The whole experience was enhanced for me by the distinct lack of tourists. Despite it being the height of cherry blossom season, it was easy find secluded areas where I could experience and appreciate the beautiful scenery without bumping into scores of travelers. True, there were numerous Korean families out immersing themselves in the cherry blossom leaves, but to the wider world, it seems that word has yet to get out about this hidden treasure.
Fully intending to stay off the beaten path, I traveled from Maisan to Muju to learn more about the national sport, Taekwondo. In Muju the finishing touches were being put to the brand new Taekwondowon, a stunning university open to people from all over the world who wish to learn and master this complex form of martial arts. The campus is scheduled to open in the coming weeks, but I was fortunate to receive a sneak preview of the state of the art facilities.
After being greeted by Archie, one of the Taekwondo masters who lives on campus, I was put through the paces with a crash course in the basics.

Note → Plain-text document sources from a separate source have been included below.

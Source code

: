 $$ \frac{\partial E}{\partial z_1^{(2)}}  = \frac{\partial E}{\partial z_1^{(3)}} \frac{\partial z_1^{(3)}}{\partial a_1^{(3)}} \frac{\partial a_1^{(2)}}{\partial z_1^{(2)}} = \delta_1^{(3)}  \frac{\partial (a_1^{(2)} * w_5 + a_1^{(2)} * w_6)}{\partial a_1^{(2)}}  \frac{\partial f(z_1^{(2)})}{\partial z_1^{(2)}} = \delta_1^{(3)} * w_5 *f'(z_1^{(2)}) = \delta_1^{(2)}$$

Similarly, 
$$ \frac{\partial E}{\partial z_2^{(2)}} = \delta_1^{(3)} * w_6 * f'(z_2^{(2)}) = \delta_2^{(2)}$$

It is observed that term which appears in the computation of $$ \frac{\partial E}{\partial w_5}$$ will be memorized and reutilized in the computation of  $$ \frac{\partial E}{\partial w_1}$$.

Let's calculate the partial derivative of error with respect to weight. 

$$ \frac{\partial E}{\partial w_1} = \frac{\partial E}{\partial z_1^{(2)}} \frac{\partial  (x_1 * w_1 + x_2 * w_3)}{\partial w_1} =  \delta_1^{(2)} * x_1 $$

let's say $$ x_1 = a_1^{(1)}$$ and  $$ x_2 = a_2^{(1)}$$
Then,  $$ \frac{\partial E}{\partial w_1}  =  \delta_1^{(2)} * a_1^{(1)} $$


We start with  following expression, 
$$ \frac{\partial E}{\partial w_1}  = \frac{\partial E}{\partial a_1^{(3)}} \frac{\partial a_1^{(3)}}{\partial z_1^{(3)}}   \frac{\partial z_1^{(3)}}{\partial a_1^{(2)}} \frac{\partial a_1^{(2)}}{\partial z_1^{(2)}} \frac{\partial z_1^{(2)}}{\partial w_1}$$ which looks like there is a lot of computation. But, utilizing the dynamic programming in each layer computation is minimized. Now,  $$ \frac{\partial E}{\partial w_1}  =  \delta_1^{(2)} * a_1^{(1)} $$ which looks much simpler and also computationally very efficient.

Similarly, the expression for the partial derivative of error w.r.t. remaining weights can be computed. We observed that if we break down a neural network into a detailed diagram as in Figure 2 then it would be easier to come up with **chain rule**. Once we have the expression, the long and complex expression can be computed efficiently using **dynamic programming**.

Coordination has never been a strong point of mine, something that was only emphasized as my defence was regularly breached by Archie’s simulated right and left smashes to the head, but I thoroughly enjoyed witnessing this art form at such close quarters.
Next it was time to watch the professionals, and in the brand new stadium I was treated to a masterclass in Taekwondo, where the agility and technique of the performers left me spellbound. Black belts leapt through the air, smashing wooden blocks with their bare hands and feet. It was a show that illustrated just how technical this form of martial arts really is, and how dedicated these youngsters are to achieving perfection. After my less than successful attempt to grasp the fundamentals, I was more than happy to simply be a spectator and witness this impeccably synchronized demonstration.

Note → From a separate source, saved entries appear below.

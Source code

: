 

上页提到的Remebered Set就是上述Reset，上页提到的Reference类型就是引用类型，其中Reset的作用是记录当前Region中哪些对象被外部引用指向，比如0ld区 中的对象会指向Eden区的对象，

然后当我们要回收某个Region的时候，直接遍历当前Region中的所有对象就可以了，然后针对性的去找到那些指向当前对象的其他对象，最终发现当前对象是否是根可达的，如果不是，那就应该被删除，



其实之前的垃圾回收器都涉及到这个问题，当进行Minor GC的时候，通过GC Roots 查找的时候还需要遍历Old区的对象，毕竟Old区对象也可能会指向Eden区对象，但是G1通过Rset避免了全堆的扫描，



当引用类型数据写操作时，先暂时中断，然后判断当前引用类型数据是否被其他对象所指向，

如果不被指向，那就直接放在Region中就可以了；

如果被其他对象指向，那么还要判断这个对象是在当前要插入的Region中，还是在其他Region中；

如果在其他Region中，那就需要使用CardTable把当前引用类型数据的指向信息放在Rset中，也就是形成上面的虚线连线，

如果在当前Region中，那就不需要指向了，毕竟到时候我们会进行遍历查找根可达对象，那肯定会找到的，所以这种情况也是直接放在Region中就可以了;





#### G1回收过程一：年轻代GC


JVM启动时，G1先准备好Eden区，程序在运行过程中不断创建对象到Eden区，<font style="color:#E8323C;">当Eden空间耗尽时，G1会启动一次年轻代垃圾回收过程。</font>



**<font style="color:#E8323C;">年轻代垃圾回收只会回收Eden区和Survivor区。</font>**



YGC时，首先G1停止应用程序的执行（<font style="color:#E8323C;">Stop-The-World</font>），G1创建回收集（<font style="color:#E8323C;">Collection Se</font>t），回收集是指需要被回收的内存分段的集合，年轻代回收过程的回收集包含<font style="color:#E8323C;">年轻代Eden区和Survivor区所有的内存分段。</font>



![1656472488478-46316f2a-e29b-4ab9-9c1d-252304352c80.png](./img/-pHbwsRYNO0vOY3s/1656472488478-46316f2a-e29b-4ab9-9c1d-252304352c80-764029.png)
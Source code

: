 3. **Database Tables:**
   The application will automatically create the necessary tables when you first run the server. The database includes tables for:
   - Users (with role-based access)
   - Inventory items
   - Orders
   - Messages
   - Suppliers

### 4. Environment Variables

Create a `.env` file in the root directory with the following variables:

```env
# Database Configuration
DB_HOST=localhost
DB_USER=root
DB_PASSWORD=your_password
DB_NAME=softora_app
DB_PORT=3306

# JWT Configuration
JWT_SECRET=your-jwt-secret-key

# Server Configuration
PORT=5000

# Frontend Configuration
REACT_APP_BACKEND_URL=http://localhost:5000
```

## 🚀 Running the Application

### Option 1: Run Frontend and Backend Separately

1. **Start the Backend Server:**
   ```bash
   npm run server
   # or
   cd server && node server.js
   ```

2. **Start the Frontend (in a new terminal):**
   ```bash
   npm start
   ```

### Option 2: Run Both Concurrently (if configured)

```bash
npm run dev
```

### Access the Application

After the performance I had the privilege of sharing lunch with the students in the Taekwondowon restaurant. The whole experience is one that will live long in the memory, and something that I would highly recommend to anyone who chooses to visit this wonderful nation.
I cannot write about Korea without taking the opportunity to praise the food. On my last day in Seoul, my guide Adela took me to Gwangjang Market to educate me in traditional Korean cuisine. This is no market for tourists, but is a must for any foodie who is planning on spending time in Seoul. Korea is of course famous for kimchi, and there are countless varieties of fermented vegetables on sale in Gwangjang. The specialty of Gwangjang is Pajeon, which is a Korean pancake made with a batter mix and filled with any number of fillings, including seafood, pork, and of course kimchi.
After surveying the food stands in the market we retired to one of the numerous humble restaurants, where we dined on Pajeon and kimchi, all prepared with the freshest ingredients available. Every mouthful was so flavorful, and it’s easy to see why this cuisine is becoming so popular in the western world.
A recurring theme throughout my time in Korea was the hospitality of the people. Everywhere I went local people were enthralled to see western tourists, and delighted in showing me the best of everything the country has to offer. The numerous daily flights from USA to Seoul with Korean Air and Asiana makes the country a very popular transit hub, but I would impress upon all to treat Korea as a destination in its own right, and spend time exploring this exciting, surprising and friendly ‘Asian Tiger’.